46      Zunächst ist zum Antrag der Klägerin, das Gericht möge die Kommission verurteilen, in Zusammenhang mit der angefochtenen Richtlinie künftig präzise, angemessene und rechtlich zulässige Fristen vorzusehen, daran zu erinnern, dass der Gemeinschaftsrichter im Rahmen der Rechtmäßigkeitskontrolle nach Art. 230 EG nicht befugt ist, den Organen Weisungen zu erteilen (Urteil des Gerichts vom 12. Dezember 2006, SELEX Sistemi Integrati/Kommission, T‑155/04, Slg. 2006, II‑4797, Randnr. 28).

47      Daher ist dieser zweite Antrag der Klägerin unzulässig.

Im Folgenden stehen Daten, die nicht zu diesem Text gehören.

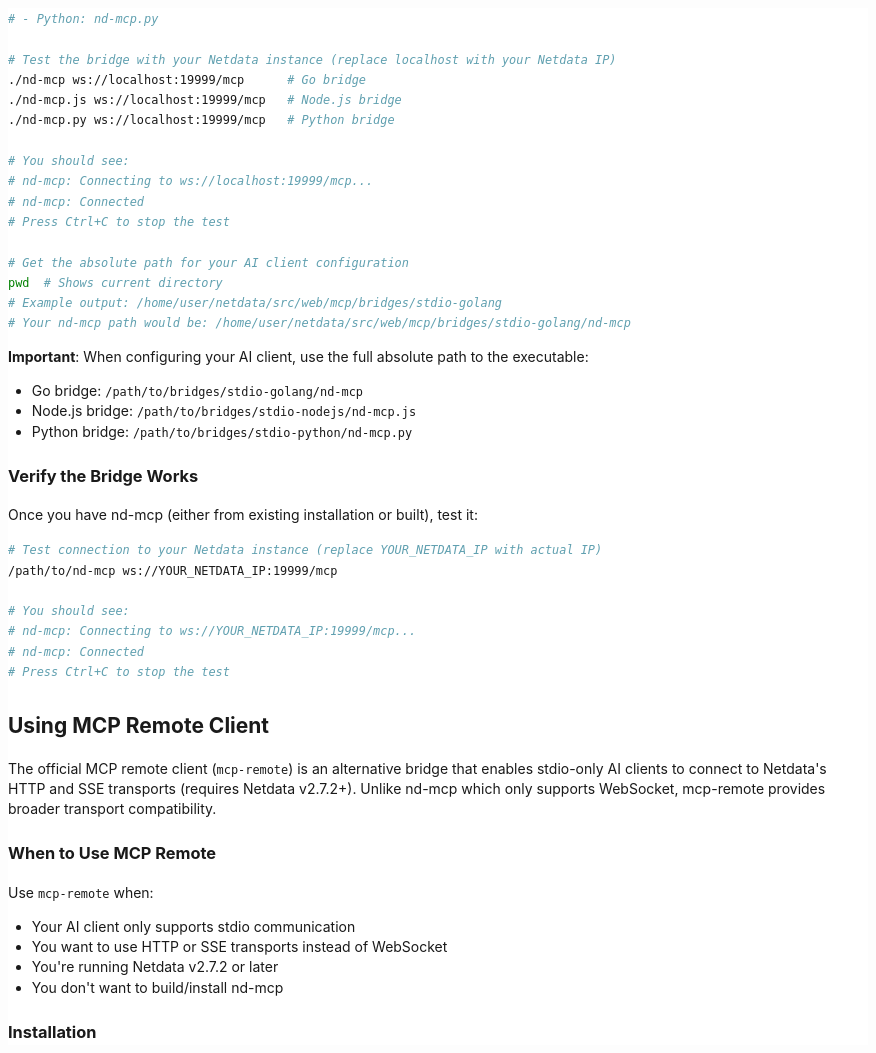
 ```bash
# - Python: nd-mcp.py

# Test the bridge with your Netdata instance (replace localhost with your Netdata IP)
./nd-mcp ws://localhost:19999/mcp      # Go bridge
./nd-mcp.js ws://localhost:19999/mcp   # Node.js bridge  
./nd-mcp.py ws://localhost:19999/mcp   # Python bridge

# You should see:
# nd-mcp: Connecting to ws://localhost:19999/mcp...
# nd-mcp: Connected
# Press Ctrl+C to stop the test

# Get the absolute path for your AI client configuration
pwd  # Shows current directory
# Example output: /home/user/netdata/src/web/mcp/bridges/stdio-golang
# Your nd-mcp path would be: /home/user/netdata/src/web/mcp/bridges/stdio-golang/nd-mcp
```

**Important**: When configuring your AI client, use the full absolute path to the executable:

- Go bridge: `/path/to/bridges/stdio-golang/nd-mcp`
- Node.js bridge: `/path/to/bridges/stdio-nodejs/nd-mcp.js`
- Python bridge: `/path/to/bridges/stdio-python/nd-mcp.py`

### Verify the Bridge Works

Once you have nd-mcp (either from existing installation or built), test it:

```bash
# Test connection to your Netdata instance (replace YOUR_NETDATA_IP with actual IP)
/path/to/nd-mcp ws://YOUR_NETDATA_IP:19999/mcp

# You should see:
# nd-mcp: Connecting to ws://YOUR_NETDATA_IP:19999/mcp...
# nd-mcp: Connected
# Press Ctrl+C to stop the test
```

## Using MCP Remote Client

The official MCP remote client (`mcp-remote`) is an alternative bridge that enables stdio-only AI clients to connect to Netdata's HTTP and SSE transports (requires Netdata v2.7.2+). Unlike nd-mcp which only supports WebSocket, mcp-remote provides broader transport compatibility.

### When to Use MCP Remote

Use `mcp-remote` when:
- Your AI client only supports stdio communication
- You want to use HTTP or SSE transports instead of WebSocket
- You're running Netdata v2.7.2 or later
- You don't want to build/install nd-mcp

### Installation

48      Der Antrag auf Nichtigerklärung von Art. 2 Unterabs. 2 der angefochtenen Richtlinie ist nach Ansicht der Kommission unzulässig, weil erstens die von der Klägerin beantragte teilweise Nichtigerklärung nicht möglich sei und weil es sich bei der angefochtenen Richtlinie zweitens um einen Gesetzgebungsakt handele.

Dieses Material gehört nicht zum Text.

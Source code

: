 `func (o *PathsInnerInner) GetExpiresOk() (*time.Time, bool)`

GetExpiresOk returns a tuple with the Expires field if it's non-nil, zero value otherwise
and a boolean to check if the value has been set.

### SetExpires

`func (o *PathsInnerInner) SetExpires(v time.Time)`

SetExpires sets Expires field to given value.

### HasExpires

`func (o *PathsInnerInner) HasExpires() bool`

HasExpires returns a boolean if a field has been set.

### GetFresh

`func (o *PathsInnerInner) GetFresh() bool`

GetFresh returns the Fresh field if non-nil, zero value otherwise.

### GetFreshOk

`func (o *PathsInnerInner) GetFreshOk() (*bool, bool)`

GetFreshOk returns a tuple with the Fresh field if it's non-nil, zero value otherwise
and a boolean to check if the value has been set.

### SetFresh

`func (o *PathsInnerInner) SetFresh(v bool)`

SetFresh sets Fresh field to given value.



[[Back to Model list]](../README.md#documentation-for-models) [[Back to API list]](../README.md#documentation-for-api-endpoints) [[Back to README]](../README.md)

49      Die Klägerin hält ihren Antrag für zulässig.

50      Zum ersten Unzulässigkeitseinwand der Kommission ist festzustellen, dass nach ständiger Rechtsprechung die teilweise Nichtigerklärung eines Rechtsakts nur möglich ist, soweit sich die Teile, deren Nichtigerklärung beantragt wird, vom Rest des Rechtsakts trennen lassen. Dieses Erfordernis der Abtrennbarkeit ist nicht erfüllt, wenn die teilweise Nichtigerklärung zur Folge hätte, dass der Wesensgehalt des angefochtenen Rechtsakts verändert würde (vgl. Urteil des Gerichtshofs vom 27. Juni 2006, Parlament/Rat, C‑540/03, Slg. 2006, I‑5769, Randnrn. 27 und 28 sowie die dort angeführte Rechtsprechung).

51      Nach Art. 2 Unterabs. 2 der angefochtenen Richtlinie wenden die Mitgliedstaaten die Bestimmungen, die sie erlassen haben, um dieser Richtlinie nachzukommen, ab 1. September 2006, also rückwirkend, an.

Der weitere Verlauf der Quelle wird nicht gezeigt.